On Friday, March 5, from 6:00 to 9:00 p.m., the Massillon Museum will simultaneously open two exhibitions by Nelly Toll of Philadelphia. A Holocaust survivor, the author and artist Nelly Toll will be present for the event.
In 1943, a sympathetic Christian family hid eight-year-old Nelly Zygmunt and her mother from the Nazis in Lwow, Poland. During their year of confinement, Nelly created brightly detailed watercolor dreams of her ideal world. Her optimistic paintings are an important counterpart to the cruelty depicted by most children of the Holocaust.

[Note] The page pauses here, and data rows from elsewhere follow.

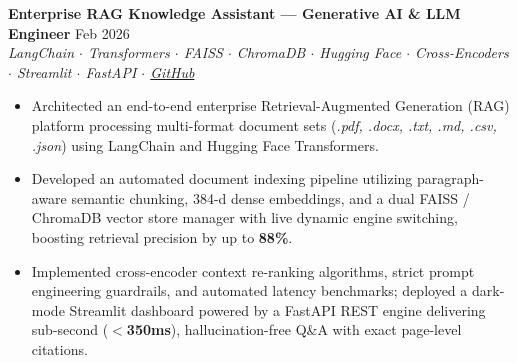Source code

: \textbf{Enterprise RAG Knowledge Assistant --- Generative AI \& LLM Engineer} \hfill Feb 2026\\
\textit{LangChain $\cdot$ Transformers $\cdot$ FAISS $\cdot$ ChromaDB $\cdot$ Hugging Face $\cdot$ Cross-Encoders $\cdot$ Streamlit $\cdot$ FastAPI $\cdot$ \href{https://github.com/ThanujMaligi}{GitHub}}
\begin{itemize}
\item Architected an end-to-end enterprise Retrieval-Augmented Generation (RAG) platform processing multi-format document sets (\textit{.pdf, .docx, .txt, .md, .csv, .json}) using LangChain and Hugging Face Transformers.
\item Developed an automated document indexing pipeline utilizing paragraph-aware semantic chunking, 384-d dense embeddings, and a dual FAISS / ChromaDB vector store manager with live dynamic engine switching, boosting retrieval precision by up to \textbf{88\%}.
\item Implemented cross-encoder context re-ranking algorithms, strict prompt engineering guardrails, and automated latency benchmarks; deployed a dark-mode Streamlit dashboard powered by a FastAPI REST engine delivering sub-second (\textbf{$<$350ms}), hallucination-free Q\&A with exact page-level citations.
\end{itemize}
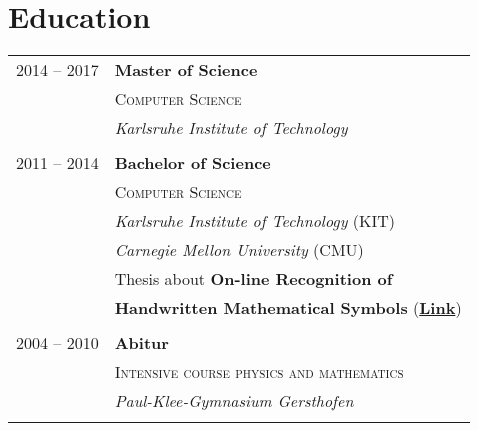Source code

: \documentclass[a4paper,10pt]{article} %
\begin{document}
{\begin{minipage}[t]{0.44\textwidth}

\section{Education}

\begin{tabular}{rl} %


2014 -- 2017 & \textbf{Master of Science} \\
& \textsc{Computer Science} \\
& \textit{Karlsruhe Institute of Technology}\\
&\\


2011 -- 2014 & \textbf{Bachelor of Science} \\
& \textsc{Computer Science} \\
& \textit{Karlsruhe Institute of Technology} (KIT)\\
& \textit{Carnegie Mellon University} (CMU)\\
& Thesis about {\textbf{\color{headings}On-line Recognition of}}\\
& {\textbf{\color{headings}Handwritten Mathematical Symbols}} (\textbf{\href{http://martin-thoma.com/write-math/}{Link}})\\
&\\


2004 -- 2010 & \textbf{Abitur}\\
& \textsc{Intensive course physics and mathematics} \\
& \textit{Paul-Klee-Gymnasium Gersthofen}\\
&\\


\end{tabular}\\[10pt]


\end{minipage}}
\end{document}
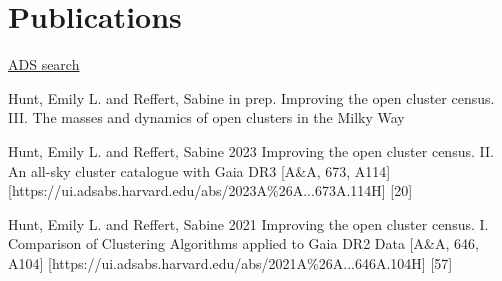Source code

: \section*{Publications}

\href{\cvADSLink}{ADS search \faLink}%


\begin{etaremune}
    \item \publication
        {Hunt, Emily L. and Reffert, Sabine}
        {in prep.}
        {Improving the open cluster census. III. The masses and dynamics of open clusters in the Milky Way}
    \item \publication
        {Hunt, Emily L. and Reffert, Sabine}
        {2023}
        {Improving the open cluster census. II. An all-sky cluster catalogue with Gaia DR3}
        [A\&A, 673, A114]
        [https://ui.adsabs.harvard.edu/abs/2023A\%26A...673A.114H]
        [20]
    \item \publication
        {Hunt, Emily L. and Reffert, Sabine}
        {2021}
        {Improving the open cluster census. I. Comparison of Clustering Algorithms applied to Gaia DR2 Data}
        [A\&A, 646, A104]
        [https://ui.adsabs.harvard.edu/abs/2021A\%26A...646A.104H]
        [57]
\end{etaremune}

Prints of Nelly Zygmunt Toll’s childhood watercolors, “Imagining a Better World,” will be displayed in the Massillon Museum’s Studio M through April 4.
After World War Two, Nelly Toll pursued formal art training, earning a PhD from the University of Pennsylvania and publishing three books on the topic of the Holocaust and related art.
“Nelly Toll: Now,” the artist’s recent paintings and collages will be exhibited in the Museum’s second-floor gallery through April 11. This will be the first exhibit of Toll’s 2009-2010 body of abstract and impressionistic artwork.
“The dual openings will enable visitors to experience Nelly Toll’s growth as an artist, from viewing prints of her childhood watercolors to the vivid paintings of her adulthood,” said Massillon Museum Curator Alexandra Nicholis, who has organized the two shows. “A common thread in both these bodies of work is an overall joyfulness and love of color.”
Toll will present a free public program at Kent Stark University Stark Campus on Friday, March 5, at 10:00 a.m. The exhibitions, programs, and Toll’s travel are funded by the National Endowment for the Arts as part of The Big Read.